▶ _TASK DESCRIPTION_:
Please reproduce the records, omitting nothing and changing nothing.

(Saved entries)
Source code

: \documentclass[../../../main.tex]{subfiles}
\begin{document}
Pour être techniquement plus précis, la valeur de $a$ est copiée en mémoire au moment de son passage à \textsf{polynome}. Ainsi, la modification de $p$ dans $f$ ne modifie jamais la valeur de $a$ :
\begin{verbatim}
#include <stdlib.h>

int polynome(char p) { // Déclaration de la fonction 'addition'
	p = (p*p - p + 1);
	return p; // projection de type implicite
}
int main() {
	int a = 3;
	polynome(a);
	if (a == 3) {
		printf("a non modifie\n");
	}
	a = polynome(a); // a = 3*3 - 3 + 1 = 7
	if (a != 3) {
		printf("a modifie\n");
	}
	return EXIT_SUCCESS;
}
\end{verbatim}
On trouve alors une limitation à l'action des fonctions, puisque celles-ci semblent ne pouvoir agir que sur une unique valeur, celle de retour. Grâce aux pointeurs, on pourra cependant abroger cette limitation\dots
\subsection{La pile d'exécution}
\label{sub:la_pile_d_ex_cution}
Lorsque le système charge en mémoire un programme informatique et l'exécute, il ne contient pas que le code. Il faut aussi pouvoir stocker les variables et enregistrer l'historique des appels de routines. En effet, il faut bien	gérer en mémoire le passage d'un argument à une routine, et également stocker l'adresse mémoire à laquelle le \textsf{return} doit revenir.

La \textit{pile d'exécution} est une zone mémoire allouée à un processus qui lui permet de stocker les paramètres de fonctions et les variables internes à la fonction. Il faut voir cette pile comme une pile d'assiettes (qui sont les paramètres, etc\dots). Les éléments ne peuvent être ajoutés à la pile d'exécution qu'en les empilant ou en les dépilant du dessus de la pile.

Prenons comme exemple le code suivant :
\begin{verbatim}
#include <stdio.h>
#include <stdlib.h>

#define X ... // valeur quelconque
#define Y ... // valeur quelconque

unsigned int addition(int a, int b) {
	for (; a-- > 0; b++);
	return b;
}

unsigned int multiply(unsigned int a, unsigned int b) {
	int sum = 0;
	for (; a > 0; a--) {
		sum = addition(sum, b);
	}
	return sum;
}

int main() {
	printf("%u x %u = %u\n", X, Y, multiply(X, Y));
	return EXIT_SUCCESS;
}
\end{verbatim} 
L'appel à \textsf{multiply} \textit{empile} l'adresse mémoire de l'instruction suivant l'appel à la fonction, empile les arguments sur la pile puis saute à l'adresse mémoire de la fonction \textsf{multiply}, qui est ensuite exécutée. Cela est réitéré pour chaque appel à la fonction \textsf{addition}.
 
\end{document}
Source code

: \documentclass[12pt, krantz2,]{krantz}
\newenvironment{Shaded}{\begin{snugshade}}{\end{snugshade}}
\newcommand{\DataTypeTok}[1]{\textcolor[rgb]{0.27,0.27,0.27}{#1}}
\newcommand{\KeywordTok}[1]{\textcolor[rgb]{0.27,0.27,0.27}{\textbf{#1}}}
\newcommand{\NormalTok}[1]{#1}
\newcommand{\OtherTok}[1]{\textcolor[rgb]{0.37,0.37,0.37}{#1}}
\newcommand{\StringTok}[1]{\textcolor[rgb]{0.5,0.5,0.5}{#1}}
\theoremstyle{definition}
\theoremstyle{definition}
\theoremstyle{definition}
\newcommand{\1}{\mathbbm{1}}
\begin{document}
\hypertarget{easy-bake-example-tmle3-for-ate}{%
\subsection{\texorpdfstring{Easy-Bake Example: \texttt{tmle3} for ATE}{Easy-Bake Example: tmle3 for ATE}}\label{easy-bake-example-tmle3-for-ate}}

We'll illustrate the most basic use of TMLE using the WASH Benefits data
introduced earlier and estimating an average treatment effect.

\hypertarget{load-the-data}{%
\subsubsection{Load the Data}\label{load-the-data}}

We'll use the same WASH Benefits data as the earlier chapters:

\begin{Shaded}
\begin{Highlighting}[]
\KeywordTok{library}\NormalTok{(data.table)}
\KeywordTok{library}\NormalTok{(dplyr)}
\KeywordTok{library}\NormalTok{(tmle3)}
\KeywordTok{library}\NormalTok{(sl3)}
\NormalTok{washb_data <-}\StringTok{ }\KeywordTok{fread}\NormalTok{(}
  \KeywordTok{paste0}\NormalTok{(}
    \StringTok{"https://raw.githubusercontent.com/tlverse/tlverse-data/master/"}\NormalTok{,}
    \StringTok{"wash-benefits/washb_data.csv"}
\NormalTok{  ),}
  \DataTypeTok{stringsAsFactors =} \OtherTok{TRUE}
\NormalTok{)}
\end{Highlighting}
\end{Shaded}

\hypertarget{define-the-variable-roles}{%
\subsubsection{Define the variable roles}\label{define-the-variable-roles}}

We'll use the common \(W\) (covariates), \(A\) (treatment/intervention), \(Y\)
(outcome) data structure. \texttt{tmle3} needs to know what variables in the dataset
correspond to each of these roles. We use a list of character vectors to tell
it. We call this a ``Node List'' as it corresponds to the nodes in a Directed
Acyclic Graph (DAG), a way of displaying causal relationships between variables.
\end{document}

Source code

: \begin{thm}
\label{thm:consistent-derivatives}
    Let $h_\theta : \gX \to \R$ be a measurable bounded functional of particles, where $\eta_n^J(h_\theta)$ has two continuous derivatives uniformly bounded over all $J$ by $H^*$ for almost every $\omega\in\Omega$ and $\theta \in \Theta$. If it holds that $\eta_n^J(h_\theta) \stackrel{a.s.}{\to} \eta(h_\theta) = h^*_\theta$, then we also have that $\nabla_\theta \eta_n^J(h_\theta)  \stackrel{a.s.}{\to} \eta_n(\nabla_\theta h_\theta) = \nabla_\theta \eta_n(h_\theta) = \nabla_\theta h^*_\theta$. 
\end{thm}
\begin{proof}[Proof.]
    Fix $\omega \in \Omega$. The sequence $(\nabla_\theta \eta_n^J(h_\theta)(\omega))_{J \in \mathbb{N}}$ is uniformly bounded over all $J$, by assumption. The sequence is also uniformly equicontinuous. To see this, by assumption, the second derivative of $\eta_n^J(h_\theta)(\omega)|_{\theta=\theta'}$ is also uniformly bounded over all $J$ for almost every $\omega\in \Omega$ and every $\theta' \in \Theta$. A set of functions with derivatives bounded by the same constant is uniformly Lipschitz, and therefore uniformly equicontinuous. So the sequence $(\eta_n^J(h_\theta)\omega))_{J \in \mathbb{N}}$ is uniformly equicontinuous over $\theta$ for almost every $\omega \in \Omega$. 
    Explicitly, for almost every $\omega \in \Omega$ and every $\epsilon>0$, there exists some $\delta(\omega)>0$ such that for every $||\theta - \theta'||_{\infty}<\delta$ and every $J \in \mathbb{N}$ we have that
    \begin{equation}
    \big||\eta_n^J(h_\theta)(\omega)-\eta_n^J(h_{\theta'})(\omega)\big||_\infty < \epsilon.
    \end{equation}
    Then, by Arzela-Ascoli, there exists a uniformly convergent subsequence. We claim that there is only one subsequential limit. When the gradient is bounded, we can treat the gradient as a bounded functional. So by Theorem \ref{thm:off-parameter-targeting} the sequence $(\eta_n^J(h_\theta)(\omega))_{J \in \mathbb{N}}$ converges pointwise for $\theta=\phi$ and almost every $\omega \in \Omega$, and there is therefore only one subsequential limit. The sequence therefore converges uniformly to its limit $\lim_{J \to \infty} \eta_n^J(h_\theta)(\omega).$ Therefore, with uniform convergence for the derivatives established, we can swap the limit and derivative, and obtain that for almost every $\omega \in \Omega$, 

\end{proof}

▶ _OUTPUT BELOW_:
Source code

: \documentclass[../../../main.tex]{subfiles}
\begin{document}
Pour être techniquement plus précis, la valeur de $a$ est copiée en mémoire au moment de son passage à \textsf{polynome}. Ainsi, la modification de $p$ dans $f$ ne modifie jamais la valeur de $a$ :
\begin{verbatim}
#include <stdlib.h>

int polynome(char p) { // Déclaration de la fonction 'addition'
	p = (p*p - p + 1);
	return p; // projection de type implicite
}
int main() {
	int a = 3;
	polynome(a);
	if (a == 3) {
		printf("a non modifie\n");
	}
	a = polynome(a); // a = 3*3 - 3 + 1 = 7
	if (a != 3) {
		printf("a modifie\n");
	}
	return EXIT_SUCCESS;
}
\end{verbatim}
On trouve alors une limitation à l'action des fonctions, puisque celles-ci semblent ne pouvoir agir que sur une unique valeur, celle de retour. Grâce aux pointeurs, on pourra cependant abroger cette limitation\dots
\subsection{La pile d'exécution}
\label{sub:la_pile_d_ex_cution}
Lorsque le système charge en mémoire un programme informatique et l'exécute, il ne contient pas que le code. Il faut aussi pouvoir stocker les variables et enregistrer l'historique des appels de routines. En effet, il faut bien	gérer en mémoire le passage d'un argument à une routine, et également stocker l'adresse mémoire à laquelle le \textsf{return} doit revenir.

La \textit{pile d'exécution} est une zone mémoire allouée à un processus qui lui permet de stocker les paramètres de fonctions et les variables internes à la fonction. Il faut voir cette pile comme une pile d'assiettes (qui sont les paramètres, etc\dots). Les éléments ne peuvent être ajoutés à la pile d'exécution qu'en les empilant ou en les dépilant du dessus de la pile.

Prenons comme exemple le code suivant :
\begin{verbatim}
#include <stdio.h>
#include <stdlib.h>

#define X ... // valeur quelconque
#define Y ... // valeur quelconque

unsigned int addition(int a, int b) {
	for (; a-- > 0; b++);
	return b;
}

unsigned int multiply(unsigned int a, unsigned int b) {
	int sum = 0;
	for (; a > 0; a--) {
		sum = addition(sum, b);
	}
	return sum;
}

int main() {
	printf("%u x %u = %u\n", X, Y, multiply(X, Y));
	return EXIT_SUCCESS;
}
\end{verbatim} 
L'appel à \textsf{multiply} \textit{empile} l'adresse mémoire de l'instruction suivant l'appel à la fonction, empile les arguments sur la pile puis saute à l'adresse mémoire de la fonction \textsf{multiply}, qui est ensuite exécutée. Cela est réitéré pour chaque appel à la fonction \textsf{addition}.
 
\end{document}
Source code

: \documentclass[12pt, krantz2,]{krantz}
\newenvironment{Shaded}{\begin{snugshade}}{\end{snugshade}}
\newcommand{\DataTypeTok}[1]{\textcolor[rgb]{0.27,0.27,0.27}{#1}}
\newcommand{\KeywordTok}[1]{\textcolor[rgb]{0.27,0.27,0.27}{\textbf{#1}}}
\newcommand{\NormalTok}[1]{#1}
\newcommand{\OtherTok}[1]{\textcolor[rgb]{0.37,0.37,0.37}{#1}}
\newcommand{\StringTok}[1]{\textcolor[rgb]{0.5,0.5,0.5}{#1}}
\theoremstyle{definition}
\theoremstyle{definition}
\theoremstyle{definition}
\newcommand{\1}{\mathbbm{1}}
\begin{document}
\hypertarget{easy-bake-example-tmle3-for-ate}{%
\subsection{\texorpdfstring{Easy-Bake Example: \texttt{tmle3} for ATE}{Easy-Bake Example: tmle3 for ATE}}\label{easy-bake-example-tmle3-for-ate}}

We'll illustrate the most basic use of TMLE using the WASH Benefits data
introduced earlier and estimating an average treatment effect.

\hypertarget{load-the-data}{%
\subsubsection{Load the Data}\label{load-the-data}}

We'll use the same WASH Benefits data as the earlier chapters:

\begin{Shaded}
\begin{Highlighting}[]
\KeywordTok{library}\NormalTok{(data.table)}
\KeywordTok{library}\NormalTok{(dplyr)}
\KeywordTok{library}\NormalTok{(tmle3)}
\KeywordTok{library}\NormalTok{(sl3)}
\NormalTok{washb_data <-}\StringTok{ }\KeywordTok{fread}\NormalTok{(}
  \KeywordTok{paste0}\NormalTok{(}
    \StringTok{"https://raw.githubusercontent.com/tlverse/tlverse-data/master/"}\NormalTok{,}
    \StringTok{"wash-benefits/washb_data.csv"}
\NormalTok{  ),}
  \DataTypeTok{stringsAsFactors =} \OtherTok{TRUE}
\NormalTok{)}
\end{Highlighting}
\end{Shaded}

\hypertarget{define-the-variable-roles}{%
\subsubsection{Define the variable roles}\label{define-the-variable-roles}}

We'll use the common \(W\) (covariates), \(A\) (treatment/intervention), \(Y\)
(outcome) data structure. \texttt{tmle3} needs to know what variables in the dataset
correspond to each of these roles. We use a list of character vectors to tell
it. We call this a ``Node List'' as it corresponds to the nodes in a Directed
Acyclic Graph (DAG), a way of displaying causal relationships between variables.
\end{document}

Source code

: \begin{thm}
\label{thm:consistent-derivatives}
    Let $h_\theta : \gX \to \R$ be a measurable bounded functional of particles, where $\eta_n^J(h_\theta)$ has two continuous derivatives uniformly bounded over all $J$ by $H^*$ for almost every $\omega\in\Omega$ and $\theta \in \Theta$. If it holds that $\eta_n^J(h_\theta) \stackrel{a.s.}{\to} \eta(h_\theta) = h^*_\theta$, then we also have that $\nabla_\theta \eta_n^J(h_\theta)  \stackrel{a.s.}{\to} \eta_n(\nabla_\theta h_\theta) = \nabla_\theta \eta_n(h_\theta) = \nabla_\theta h^*_\theta$. 
\end{thm}
\begin{proof}[Proof.]
    Fix $\omega \in \Omega$. The sequence $(\nabla_\theta \eta_n^J(h_\theta)(\omega))_{J \in \mathbb{N}}$ is uniformly bounded over all $J$, by assumption. The sequence is also uniformly equicontinuous. To see this, by assumption, the second derivative of $\eta_n^J(h_\theta)(\omega)|_{\theta=\theta'}$ is also uniformly bounded over all $J$ for almost every $\omega\in \Omega$ and every $\theta' \in \Theta$. A set of functions with derivatives bounded by the same constant is uniformly Lipschitz, and therefore uniformly equicontinuous. So the sequence $(\eta_n^J(h_\theta)\omega))_{J \in \mathbb{N}}$ is uniformly equicontinuous over $\theta$ for almost every $\omega \in \Omega$. 
    Explicitly, for almost every $\omega \in \Omega$ and every $\epsilon>0$, there exists some $\delta(\omega)>0$ such that for every $||\theta - \theta'||_{\infty}<\delta$ and every $J \in \mathbb{N}$ we have that
    \begin{equation}
    \big||\eta_n^J(h_\theta)(\omega)-\eta_n^J(h_{\theta'})(\omega)\big||_\infty < \epsilon.
    \end{equation}
    Then, by Arzela-Ascoli, there exists a uniformly convergent subsequence. We claim that there is only one subsequential limit. When the gradient is bounded, we can treat the gradient as a bounded functional. So by Theorem \ref{thm:off-parameter-targeting} the sequence $(\eta_n^J(h_\theta)(\omega))_{J \in \mathbb{N}}$ converges pointwise for $\theta=\phi$ and almost every $\omega \in \Omega$, and there is therefore only one subsequential limit. The sequence therefore converges uniformly to its limit $\lim_{J \to \infty} \eta_n^J(h_\theta)(\omega).$ Therefore, with uniform convergence for the derivatives established, we can swap the limit and derivative, and obtain that for almost every $\omega \in \Omega$, 

\end{proof}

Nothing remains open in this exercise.